En bref
- Un lipide baisse avec l’âge dans les cellules
- Le restaurer relance des mitochondries chez le ver
- Des indices apparaissent aussi dans des tissus humains
Le vieillissement cellulaire n’est peut-être pas une pente totalement à sens unique. Une équipe de l’Institut Fritz Lipmann, en Allemagne, décrit un mécanisme qui touche les mitochondries, ces structures qui fournissent l’énergie aux cellules, et qui pourrait en partie être corrigé par l’alimentation.
Ce que les chercheurs ont repéré dans les cellules
En étudiant des vers, des cellules humaines et des tissus humains, les chercheurs ont observé qu’un lipide précis, la phosphatidylcholine, diminue avec l’âge. Or cette molécule joue un rôle central dans l’intégrité des membranes qui entourent les mitochondries.
L’équipe explique que la synthèse de cette phosphatidylcholine recule au fil du temps, parce que les protéines chargées de la produire sont moins présentes avec l’avancée en âge. Résultat, les mitochondries disposent de moins de matériaux pour maintenir leurs membranes en bon état.
Pourquoi ce lipide compte autant
Quand la phosphatidylcholine manque, les mitochondries deviennent plus fragmentées, moins souples et moins efficaces. Dans une cellule jeune et en bonne santé, elles peuvent fusionner pour former de longues chaînes flexibles, utiles pour répartir l’énergie là où elle est nécessaire.

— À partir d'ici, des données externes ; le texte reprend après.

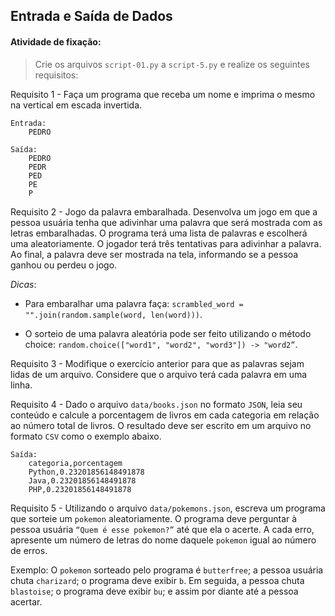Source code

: ## Entrada e Saída de Dados

####  Atividade de fixação:
> Crie os arquivos `script-01.py` a `script-5.py` e realize os seguintes requisitos:

Requisito 1 - Faça um programa que receba um nome e imprima o mesmo na vertical em escada invertida. 

```
Entrada: 
    PEDRO

Saída: 
    PEDRO
    PEDR
    PED
    PE
    P
```

Requisito 2 - Jogo da palavra embaralhada. Desenvolva um jogo em que a pessoa usuária tenha que adivinhar uma palavra que será mostrada com as letras embaralhadas. O programa terá uma lista de palavras e escolherá uma aleatoriamente. O jogador terá três tentativas para adivinhar a palavra. Ao final, a palavra deve ser mostrada na tela, informando se a pessoa ganhou ou perdeu o jogo. 

*Dicas*:

* Para embaralhar uma palavra faça: `scrambled_word = "".join(random.sample(word, len(word)))`.

* O sorteio de uma palavra aleatória pode ser feito utilizando o método choice: `random.choice(["word1", "word2", "word3"]) -> "word2”`.


Requisito 3 - Modifique o exercício anterior para que as palavras sejam lidas de um arquivo. Considere que o arquivo terá cada palavra em uma linha.

Requisito 4 - Dado o arquivo `data/books.json` no formato `JSON`, leia seu conteúdo e calcule a porcentagem de livros em cada categoria em relação ao número total de livros. O resultado deve ser escrito em um arquivo no formato `CSV` como o exemplo abaixo.


```
Saída: 
    categoria,porcentagem
    Python,0.23201856148491878
    Java,0.23201856148491878
    PHP,0.23201856148491878
```

Requisito 5 - Utilizando o arquivo `data/pokemons.json`, escreva um programa que sorteie um `pokemon` aleatoriamente. O programa deve perguntar à pessoa usuária `“Quem é esse pokemon?”` até que ela o acerte. A cada erro, apresente um número de letras do nome daquele `pokemon` igual ao número de erros.

Exemplo: O `pokemon` sorteado pelo programa é `butterfree`; a pessoa usuária chuta `charizard`; o programa deve exibir `b`. Em seguida, a pessoa chuta `blastoise`; o programa deve exibir `bu`; e assim por diante até a pessoa acertar.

Avec l’âge, cette capacité baisse.
Chez les vers, l’ajout de phosphatidylcholine ou de choline, un nutriment que l’organisme transforme naturellement en phosphatidylcholine, a ramené les mitochondries vers un état plus jeune. La biologiste cellulaire Tetiana Poliezhaieva, première autrice de l’étude, dit avoir été surprise par l’ampleur de l’effet de cette molécule sur la structure, la connectivité et le fonctionnement des mitochondries.
Des signaux déjà visibles chez l’humain
Les données issues de tissus humains vont dans le même sens. Des niveaux plus faibles de phosphatidylcholine étaient plus fréquents chez les personnes souffrant de diabète ou d’obésité. À l’inverse, des niveaux plus élevés étaient associés à une marche plus rapide et à une meilleure mémoire, deux marqueurs d’un vieillissement plus favorable.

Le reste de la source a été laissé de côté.